You shouldn’t need me to tell you that Donald Trump’s election as US President last November was met with a range of different reactions. While I’m sure some folks were whooping, clapping and patting each other on the back, most people I knew grimaced and hoped for the best. There were thinly-veiled references to the sorry state of America and the whole Western world all over the place. And as usual on the internet, the reaction from the blogosphere was far more heated.

I’ve lost count of how many blog posts I’ve read denouncing Trump, his presidency and his policies. Many of these were little more than A4-length rants about how this orange-skinned man-child supposedly has no place in the White House and how those who supported him are all morally bankrupt. And what got to me the most was, a lot of them were from Christian sources. Although I would never call myself a Trump supporter, I have to believe there are better ways of voicing our opposition than this.

I suppose I can understand why so many Christians reacted like this. Desperate not to be associated with Trump and his supporters (who infamously included most white evangelicals and Catholics in America), we took it upon ourselves to condemn them and point out how little their beliefs synthesised with Scripture. The hope was that the rest of the world, whose negative ideas of Christianity were only being fuelled by what Trump was saying, would take notice and say ‘Hey, maybe it’s not like that at all!’

And of course, anger towards injustice can be a good thing: it shows you have a heart for those being treated unjustly (for more on this, see this post). But I do think we need to be careful how far we go with all this.

There are several messages that it sends when we start to act like this towards our leaders and governments. It suggests we don’t take Jesus’ command to love our enemies and pray for those who persecute us (Matthew 5:44) entirely seriously, or that we only think it applies when they aren’t hurting anyone. It suggests that God’s way doesn’t really change the way we think and act (Romans 12:2), since our reactions don’t look much different from anyone else’s. And it suggests that simply showing anger at the unjust actions of our governments and being done with it is a better way of dealing with them than actually getting behind the things they wish to take down.
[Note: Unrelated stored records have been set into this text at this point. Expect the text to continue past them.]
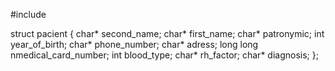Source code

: #include <iostream>

struct pacient {
    char* second_name;
    char* first_name;
    char* patronymic;
    int year_of_birth;
    char* phone_number;
    char* adress;
    long long nmedical_card_number;
    int blood_type;
    char* rh_factor;
    char* diagnosis;
};
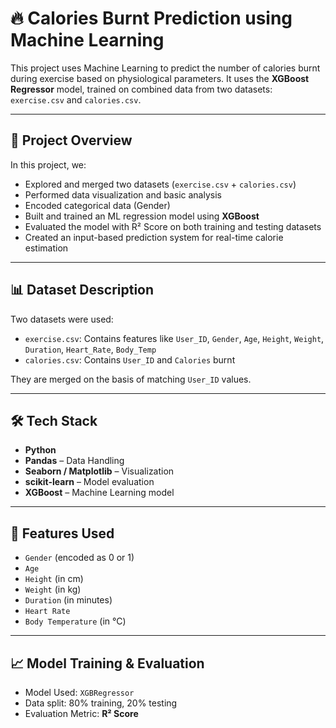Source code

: # 🔥 Calories Burnt Prediction using Machine Learning

This project uses Machine Learning to predict the number of calories burnt during exercise based on physiological parameters. It uses the **XGBoost Regressor** model, trained on combined data from two datasets: `exercise.csv` and `calories.csv`.

---

## 📌 Project Overview

In this project, we:

- Explored and merged two datasets (`exercise.csv` + `calories.csv`)
- Performed data visualization and basic analysis
- Encoded categorical data (Gender)
- Built and trained an ML regression model using **XGBoost**
- Evaluated the model with R² Score on both training and testing datasets
- Created an input-based prediction system for real-time calorie estimation

---

## 📊 Dataset Description

Two datasets were used:

- `exercise.csv`: Contains features like `User_ID`, `Gender`, `Age`, `Height`, `Weight`, `Duration`, `Heart_Rate`, `Body_Temp`
- `calories.csv`: Contains `User_ID` and `Calories` burnt

They are merged on the basis of matching `User_ID` values.

---

## 🛠️ Tech Stack

- **Python**
- **Pandas** – Data Handling
- **Seaborn / Matplotlib** – Visualization
- **scikit-learn** – Model evaluation
- **XGBoost** – Machine Learning model

---

## 📌 Features Used

- `Gender` (encoded as 0 or 1)
- `Age`
- `Height` (in cm)
- `Weight` (in kg)
- `Duration` (in minutes)
- `Heart Rate`
- `Body Temperature` (in °C)

---

## 📈 Model Training & Evaluation

- Model Used: `XGBRegressor`
- Data split: 80% training, 20% testing
- Evaluation Metric: **R² Score**

###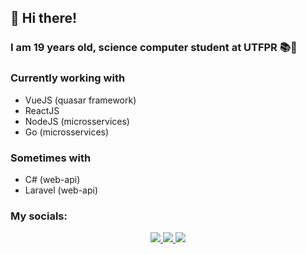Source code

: ## 👋 Hi there!


### I am 19 years old, science computer student at UTFPR 📚🚀
 
### Currently working with
 - VueJS (quasar framework)
 - ReactJS
 - NodeJS (microsservices)
 - Go (microsservices)
 

### Sometimes with
 - C# (web-api)
 - Laravel (web-api)
  
 
 
 ### My socials:
 <p align="center">
  <a target="_blank" href="https://www.linkedin.com/in/yuri-alves-miguel-985790198/">
    <img src="https://img.shields.io/badge/-LINKEDIN-black?style=for-the-badge&logo=linkedin&color=informational" />
  </a>
 <a target="_blank" href="https://www.youtube.com/channel/UCoq_zttKwAtgJDwzqeg5Bsg">
    <img src="https://img.shields.io/badge/-YOUTUBE-black?style=for-the-badge&logo=YOUTUBE&logoColor=white&color=critical" />
  </a>
   <a target="_blank" href="https://twitter.com/Yalvesmiguel">
    <img src="https://img.shields.io/badge/-TWITTER-black?style=for-the-badge&logo=twitter&logoColor=white&color=blue" />
  </a>
</p>

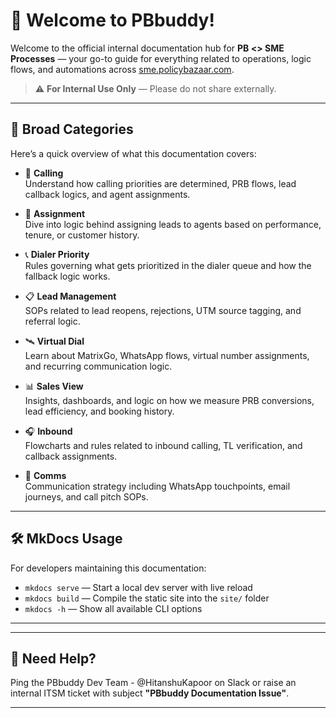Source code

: # 👋 Welcome to **PBbuddy**!

Welcome to the official internal documentation hub for **PB <> SME Processes** — your go-to guide for everything related to operations, logic flows, and automations across [sme.policybazaar.com](https://sme.policybazaar.com).

> ⚠️ **For Internal Use Only** — Please do not share externally.

---

## 🧭 Broad Categories

Here’s a quick overview of what this documentation covers:

- 🧩 **Calling**  
  Understand how calling priorities are determined, PRB flows, lead callback logics, and agent assignments.

- 🧠 **Assignment**  
  Dive into logic behind assigning leads to agents based on performance, tenure, or customer history.

- 📞 **Dialer Priority**  
  Rules governing what gets prioritized in the dialer queue and how the fallback logic works.

- 📋 **Lead Management**  
  SOPs related to lead reopens, rejections, UTM source tagging, and referral logic.

- 🛰️ **Virtual Dial**  
  Learn about MatrixGo, WhatsApp flows, virtual number assignments, and recurring communication logic.

- 📊 **Sales View**  
  Insights, dashboards, and logic on how we measure PRB conversions, lead efficiency, and booking history.

- 🎧 **Inbound**  
  Flowcharts and rules related to inbound calling, TL verification, and callback assignments.

- 📣 **Comms**  
  Communication strategy including WhatsApp touchpoints, email journeys, and call pitch SOPs.

---

## 🛠 MkDocs Usage

For developers maintaining this documentation:

- `mkdocs serve` — Start a local dev server with live reload  
- `mkdocs build` — Compile the static site into the `site/` folder  
- `mkdocs -h` — Show all available CLI options  

---

---

## 💬 Need Help?

Ping the PBbuddy Dev Team - @HitanshuKapoor on Slack or raise an internal ITSM ticket with subject **"PBbuddy Documentation Issue"**.

---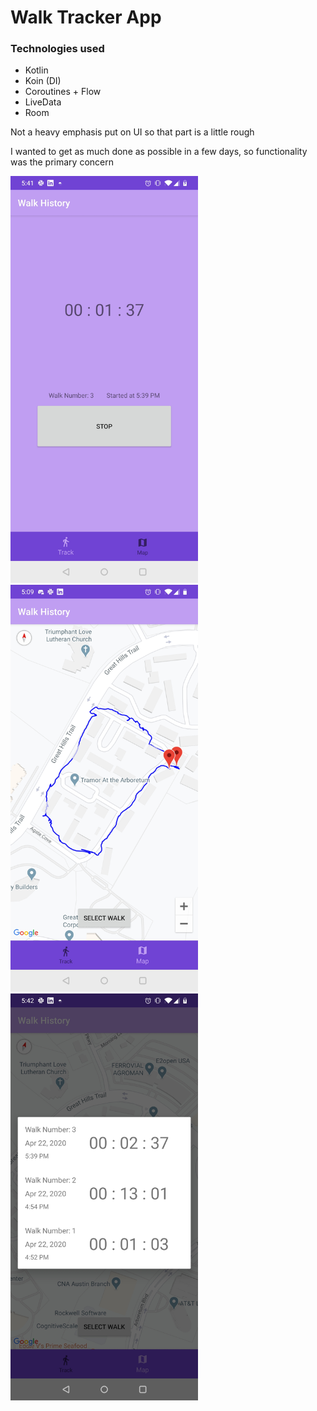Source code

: # Walk Tracker App


### Technologies used ###
* Kotlin
* Koin (DI)
* Coroutines + Flow
* LiveData
* Room

Not a heavy emphasis put on UI so that part is a little rough

I wanted to get as much done as possible in a few days, so functionality was the primary concern

<img src="img/TrackWalk.jpg" width="300">
<img src="img/WalkPath.jpg" width="300">
<img src="img/SelectWalk.jpg" width="300">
Unfocused fury doesn’t generally lead to change; passionate action does.

I’ll leave you with these thoughts from Ephesians 6:12 – “Our fight is not against people on earth but against the rulers and authorities and the powers of this world’s darkness, against the spiritual powers of evil in the heavenly world.” I’m convinced that Satan, just like Emperor Palpatine in the Star Wars saga, is thrilled when we let our anger control us, because this takes us one step further away from God. So when we see things like this, instead of allowing our rage to take the wheel, let’s try to maintain the inner strength to stand with those who are weak, yet treat the ruling bodies with the right attitude as well – praying that they will come to recognise their sins and ‘see the light’ eventually.